Keempat strategi control. DNA keempat yang menentukan letak kekuasaan pengambilan keputusan. Strategi ini memberdayakan pegawai dengan mendorong wewenang pengambilan keputusan, menanggapi pelanggan, dan memecahkan masalah ke mereka yang punya pengetahuan lini depan seperti dimiliki oleh beberapa badan pelaksana. Para pembaru memberikan kepercayaan penuh kepada karyawan, karena mereka berasumsi bahwa setiap orang ingin melakukan sesuatu dengan baik, dan ingin mengontrol pekerjaan mereka sendiri. Karena hasil lebih baik akan diperoleh dari pegawai yang melakukan pekerjaannya dengan rasa senang.

Kelima strategi budaya. Untuk mengubah budaya organisasi, para pembaru menggunakan tiga pendekatan budaya dengan cara membentuk kebiasaan, perasaan, dan pikiran organisasi.

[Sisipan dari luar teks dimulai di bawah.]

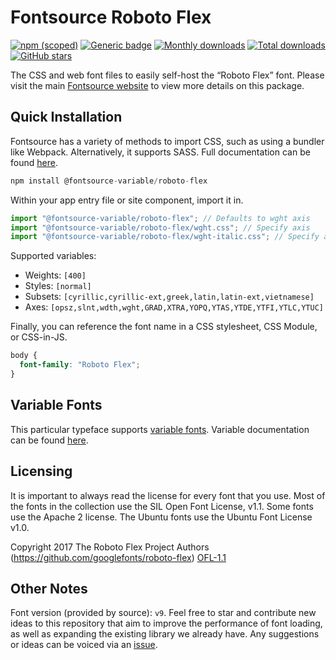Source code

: # Fontsource Roboto Flex

[![npm (scoped)](https://img.shields.io/npm/v/@fontsource/roboto-flex?color=brightgreen)](https://www.npmjs.com/package/@fontsource/roboto-flex) [![Generic badge](https://img.shields.io/badge/fontsource-passing-brightgreen)](https://github.com/fontsource/fontsource) [![Monthly downloads](https://badgen.net/npm/dm/@fontsource/roboto-flex)](https://github.com/fontsource/fontsource) [![Total downloads](https://badgen.net/npm/dt/@fontsource/roboto-flex)](https://github.com/fontsource/fontsource) [![GitHub stars](https://img.shields.io/github/stars/fontsource/fontsource.svg?style=social&label=Star)](https://github.com/fontsource/fontsource/stargazers)

The CSS and web font files to easily self-host the “Roboto Flex” font. Please visit the main [Fontsource website](https://fontsource.org/fonts/roboto-flex) to view more details on this package.

## Quick Installation

Fontsource has a variety of methods to import CSS, such as using a bundler like Webpack. Alternatively, it supports SASS. Full documentation can be found [here](https://fontsource.org/docs/getting-started/introduction).

```javascript
npm install @fontsource-variable/roboto-flex
```

Within your app entry file or site component, import it in.

```javascript
import "@fontsource-variable/roboto-flex"; // Defaults to wght axis
import "@fontsource-variable/roboto-flex/wght.css"; // Specify axis
import "@fontsource-variable/roboto-flex/wght-italic.css"; // Specify axis and style

```

Supported variables:
- Weights: `[400]`
- Styles: `[normal]`
- Subsets: `[cyrillic,cyrillic-ext,greek,latin,latin-ext,vietnamese]`
- Axes: `[opsz,slnt,wdth,wght,GRAD,XTRA,YOPQ,YTAS,YTDE,YTFI,YTLC,YTUC]`

Finally, you can reference the font name in a CSS stylesheet, CSS Module, or CSS-in-JS.

```css
body {
  font-family: "Roboto Flex";
}
```

## Variable Fonts

This particular typeface supports [variable fonts](https://developer.mozilla.org/en-US/docs/Web/CSS/CSS_Fonts/Variable_Fonts_Guide).
Variable documentation can be found [here](https://fontsource.org/docs/getting-started/variable).

## Licensing
It is important to always read the license for every font that you use.
Most of the fonts in the collection use the SIL Open Font License, v1.1. Some fonts use the Apache 2 license. The Ubuntu fonts use the Ubuntu Font License v1.0.

Copyright 2017 The Roboto Flex Project Authors (https://github.com/googlefonts/roboto-flex)
[OFL-1.1](http://scripts.sil.org/OFL)

## Other Notes
Font version (provided by source): `v9`.
Feel free to star and contribute new ideas to this repository that aim to improve the performance of font loading, as well as expanding the existing library we already have. Any suggestions or ideas can be voiced via an [issue](https://github.com/fontsource/fontsource/issues).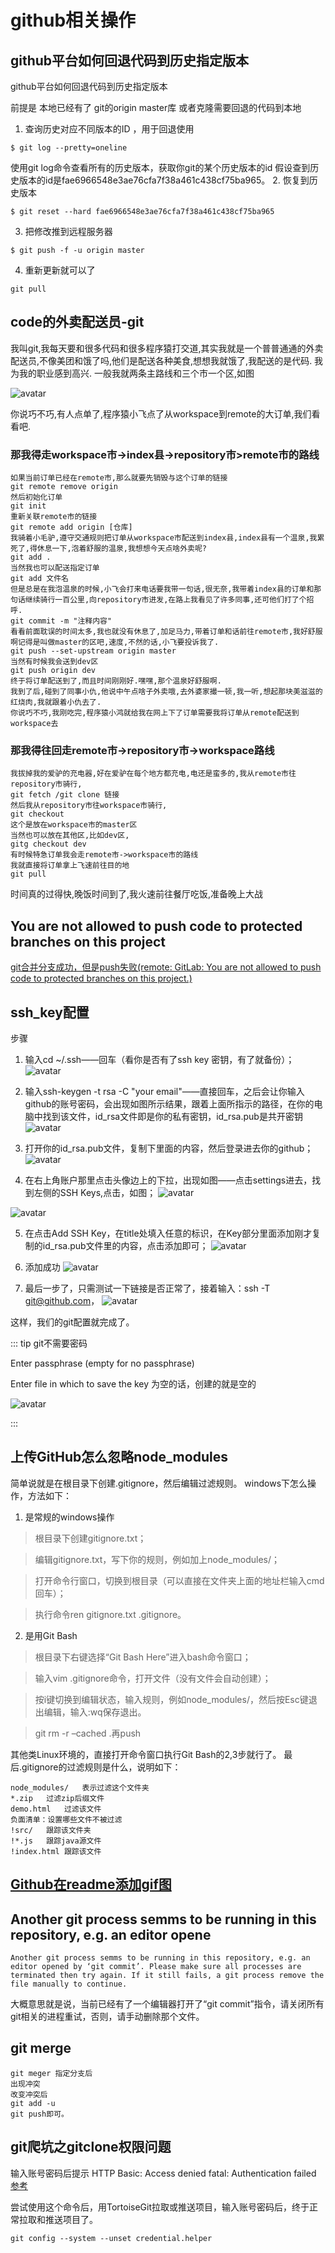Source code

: # github相关操作
## github平台如何回退代码到历史指定版本
github平台如何回退代码到历史指定版本

前提是 本地已经有了 git的origin master库 
或者克隆需要回退的代码到本地

1.  查询历史对应不同版本的ID ，用于回退使用
```
$ git log --pretty=oneline
```

使用git log命令查看所有的历史版本，获取你git的某个历史版本的id
       假设查到历史版本的id是fae6966548e3ae76cfa7f38a461c438cf75ba965。
2. 恢复到历史版本
```
$ git reset --hard fae6966548e3ae76cfa7f38a461c438cf75ba965
```


3. 把修改推到远程服务器
```
$ git push -f -u origin master  
```

4. 重新更新就可以了
```
git pull
```

## code的外卖配送员-git

我叫git,我每天要和很多代码和很多程序猿打交道,其实我就是一个普普通通的外卖配送员,不像美团和饿了吗,他们是配送各种美食,想想我就饿了,我配送的是代码.
我为我的职业感到高兴.
一般我就两条主路线和三个市一个区,如图

![avatar](../public/github.png)

你说巧不巧,有人点单了,程序猿小飞点了从workspace到remote的大订单,我们看看吧.
### 那我得走workspace市->index县->repository市>remote市的路线
```
如果当前订单已经在remote市,那么就要先销毁与这个订单的链接
git remote remove origin
然后初始化订单
git init
重新关联remote市的链接
git remote add origin [仓库]
我骑着小毛驴,遵守交通规则把订单从workspace市配送到index县,index县有一个温泉,我累死了,得休息一下,泡着舒服的温泉,我想想今天点啥外卖呢?
git add .
当然我也可以配送指定订单
git add 文件名
但是总是在我泡温泉的时候,小飞会打来电话要我带一句话,很无奈,我带着index县的订单和那句话继续骑行一百公里,向repository市进发,在路上我看见了许多同事,还可他们打了个招呼.
git commit -m "注释内容"
看看前面耽误的时间太多,我也就没有休息了,加足马力,带着订单和话前往remote市,我好舒服啊记得是叫做master的区吧,速度,不然的话,小飞要投诉我了.
git push --set-upstream origin master
当然有时候我会送到dev区
git push origin dev
终于将订单配送到了,而且时间刚刚好.嘿嘿,那个温泉好舒服啊.
我到了后,碰到了同事小仇,他说中午点啥子外卖哦,去外婆家撮一顿,我一听,想起那块美滋滋的红烧肉,我就跟着小仇去了.
你说巧不巧,我刚吃完,程序猿小鸿就给我在网上下了订单需要我将订单从remote配送到workspace去

```
### 那我得往回走remote市->repository市->workspace路线
```
我拔掉我的爱驴的充电器,好在爱驴在每个地方都充电,电还是蛮多的,我从remote市往repository市骑行,
git fetch /git clone 链接
然后我从repository市往workspace市骑行,
git checkout 
这个是放在workspace市的master区
当然也可以放在其他区,比如dev区,
gitg checkout dev
有时候特急订单我会走remote市->workspace市的路线
我就直接将订单拿上飞速前往目的地
git pull

```
时间真的过得快,晚饭时间到了,我火速前往餐厅吃饭,准备晚上大战

## You are not allowed to push code to protected branches on this project
[git合并分支成功，但是push失败(remote: GitLab: You are not allowed to push code to protected branches on this project.)](https://www.cnblogs.com/hcy-fly/p/9008323.html)

## ssh_key配置
步骤
1. 输入cd ~/.ssh——回车（看你是否有了ssh key 密钥，有了就备份）；
![avatar](../public/github1.png)
2. 输入ssh-keygen -t rsa -C "your email"——直接回车，之后会让你输入github的账号密码，会出现如图所示结果，跟着上面所指示的路径，在你的电脑中找到该文件，id_rsa文件即是你的私有密钥，id_rsa.pub是共开密钥
![avatar](../public/github2.png)

3. 打开你的id_rsa.pub文件，复制下里面的内容，然后登录进去你的github；
![avatar](../public/github3.png)

4. 在右上角账户那里点击头像边上的下拉，出现如图——点击settings进去，找到左侧的SSH Keys,点击，如图；
![avatar](../public/github4.png)

![avatar](../public/github5.png)

5. 在点击Add SSH Key，在title处填入任意的标识，在Key部分里面添加刚才复制的id_rsa.pub文件里的内容，点击添加即可；
![avatar](../public/github6.png)


6. 添加成功
![avatar](../public/github7.png)



7. 最后一步了，只需测试一下链接是否正常了，接着输入：ssh -T git@github.com，
![avatar](../public/github8.png)


这样，我们的git配置就完成了。



::: tip
git不需要密码

Enter passphrase (empty for no passphrase)

Enter file in which to save the key 为空的话，创建的就是空的

![avatar](../public/github9.png)

:::


## 上传GitHub怎么忽略node_modules
简单说就是在根目录下创建.gitignore，然后编辑过滤规则。
windows下怎么操作，方法如下：
1. 是常规的windows操作
> 根目录下创建gitignore.txt；

>编辑gitignore.txt，写下你的规则，例如加上node_modules/；

>打开命令行窗口，切换到根目录（可以直接在文件夹上面的地址栏输入cmd回车）；

>执行命令ren gitignore.txt .gitignore。

2. 是用Git Bash
>根目录下右键选择“Git Bash Here”进入bash命令窗口；


>输入vim .gitignore命令，打开文件（没有文件会自动创建）；

>按i键切换到编辑状态，输入规则，例如node_modules/，然后按Esc键退出编辑，输入:wq保存退出。

>git rm -r –cached .再push

其他类Linux环境的，直接打开命令窗口执行Git Bash的2,3步就行了。
最后.gitignore的过滤规则是什么，说明如下：
```
node_modules/   表示过滤这个文件夹
*.zip   过滤zip后缀文件
demo.html   过滤该文件
负面清单：设置哪些文件不被过滤
!src/   跟踪该文件夹
!*.js   跟踪java源文件
!index.html 跟踪该文件
```


## [Github在readme添加gif图](https://www.jianshu.com/p/3142755e93c8)


## Another git process semms to be running in this repository, e.g. an editor opene
```
Another git process semms to be running in this repository, e.g. an editor opened by ‘git commit’. Please make sure all processes are terminated then try again. If it still fails, a git process remove the file manually to continue.
```
大概意思就是说，当前已经有了一个编辑器打开了“git commit”指令，请关闭所有git相关的进程重试，否则，请手动删除那个文件。
## git merge
```
git meger 指定分支后
出现冲突
改变冲突后
git add -u
git push即可。
```

## git爬坑之gitclone权限问题
输入账号密码后提示 HTTP Basic: Access denied fatal: Authentication failed 
[参考](https://www.cnblogs.com/VAllen/p/http-basic-access-denied-fatal-authentication-failed.html)

尝试使用这个命令后，用TortoiseGit拉取或推送项目，输入账号密码后，终于正常拉取和推送项目了。
```
git config --system --unset credential.helper
```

Selain itu mengembangkan kebiasaan-kebiasaan baru dengan memberikan  pengalaman baru, apakah itu jenis pekerjaan baru maupun berinteraksi dengan orang baru. Bentuknya bisa berupa: rotasi kerja, atau internship dan eksternship yaitu membawa orang luar ke dalam organisasi selama beberapa tahun untuk memberikan pengalaman baru bagi organisasi, dan mengirim anggota organisasi ke luar untuk bekerja di organisasi lain.

Di Kementerian Keuangan sendiri ada sebuah program yang cukup andal agar pegawainya dapat mengenal budaya baru sehingga dapat membawa pulang pengalaman baru yaitu: Kemenkeu Mengajar. Sementara di Ditjen Pajak ada sebuah program yang dikenal dengan Inklusi Kesadaran Pajak.

Ditjen Pajak bekerjasama dengan Kemendikbud dan Kemenristek Dikti Bersama-sama menyuntikkan program sadar pajak dalam kurikulum sekolah/universitas di seluruh Indonesia. Harapan jangka panjang adalah generasi yang akan datang lebih memiliki kesadaran pajak yang tinggi.Ke depannya program Inklusi Kesadaran Pajak dapat digalakkan dalam skala yang lebih luas lagi. Lintas departemen, lintas lembaga, bahkan lintas sektoral.

Tak dapat dipungkiri Ditjen Pajak sebagai sebuah entitas memerlukan kelima titik dongkrak ini agar dapat meraih target penerimaan pajak dan tak mengulang cerita lama tentang kegagalan. Hanya saja mana dari kelima DNA ini perlu ditulis ulang? Ini yang perlu dirumuskan bersama semua pemangku kepentingan yang ada.

***

*) Tulisan ini merupakan pendapat pribadi penulis dan bukan cerminan sikap instansi penulis bekerja.